◆ WHAT YOU ARE ASKED TO DO: Please read the records below and return each line holding the string "slice".

◆ Saved data entries:
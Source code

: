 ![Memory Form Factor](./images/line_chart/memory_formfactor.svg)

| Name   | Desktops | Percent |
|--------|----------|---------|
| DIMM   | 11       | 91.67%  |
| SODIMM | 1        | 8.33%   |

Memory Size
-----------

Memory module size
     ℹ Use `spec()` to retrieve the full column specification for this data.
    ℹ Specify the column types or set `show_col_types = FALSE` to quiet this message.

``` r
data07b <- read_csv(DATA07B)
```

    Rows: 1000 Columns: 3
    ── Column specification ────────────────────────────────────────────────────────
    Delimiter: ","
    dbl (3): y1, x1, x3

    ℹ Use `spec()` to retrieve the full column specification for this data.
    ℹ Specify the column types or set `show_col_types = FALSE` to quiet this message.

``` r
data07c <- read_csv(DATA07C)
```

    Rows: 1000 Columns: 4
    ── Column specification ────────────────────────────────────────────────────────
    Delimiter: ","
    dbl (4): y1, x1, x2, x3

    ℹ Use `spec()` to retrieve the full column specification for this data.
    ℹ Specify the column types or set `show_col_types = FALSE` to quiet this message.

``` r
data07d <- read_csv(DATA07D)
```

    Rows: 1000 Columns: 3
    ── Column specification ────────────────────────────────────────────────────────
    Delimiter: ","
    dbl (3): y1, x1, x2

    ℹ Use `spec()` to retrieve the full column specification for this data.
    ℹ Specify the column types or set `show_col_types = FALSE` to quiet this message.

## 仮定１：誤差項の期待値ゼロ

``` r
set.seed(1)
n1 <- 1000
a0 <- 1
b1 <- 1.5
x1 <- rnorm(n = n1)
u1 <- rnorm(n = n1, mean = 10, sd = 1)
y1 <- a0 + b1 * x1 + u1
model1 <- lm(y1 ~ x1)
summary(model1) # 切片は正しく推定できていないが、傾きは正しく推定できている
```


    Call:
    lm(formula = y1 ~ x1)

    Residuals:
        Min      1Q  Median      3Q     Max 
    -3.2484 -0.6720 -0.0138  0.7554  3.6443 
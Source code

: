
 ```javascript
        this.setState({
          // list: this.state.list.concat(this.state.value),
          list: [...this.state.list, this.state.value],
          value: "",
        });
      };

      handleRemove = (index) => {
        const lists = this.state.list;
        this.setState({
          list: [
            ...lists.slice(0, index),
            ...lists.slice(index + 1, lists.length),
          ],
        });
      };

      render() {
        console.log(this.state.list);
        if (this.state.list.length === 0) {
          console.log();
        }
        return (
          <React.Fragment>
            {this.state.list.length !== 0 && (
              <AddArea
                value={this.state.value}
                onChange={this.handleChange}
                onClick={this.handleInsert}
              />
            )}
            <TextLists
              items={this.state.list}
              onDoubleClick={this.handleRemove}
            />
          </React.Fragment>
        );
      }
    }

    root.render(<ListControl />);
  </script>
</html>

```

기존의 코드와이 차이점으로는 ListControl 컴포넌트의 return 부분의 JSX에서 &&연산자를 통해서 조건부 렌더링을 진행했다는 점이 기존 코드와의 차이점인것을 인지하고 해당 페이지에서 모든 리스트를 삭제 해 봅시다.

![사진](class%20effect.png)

◆ RESULT OF THE EXERCISE:
            ...lists.slice(0, index),
            ...lists.slice(index + 1, lists.length),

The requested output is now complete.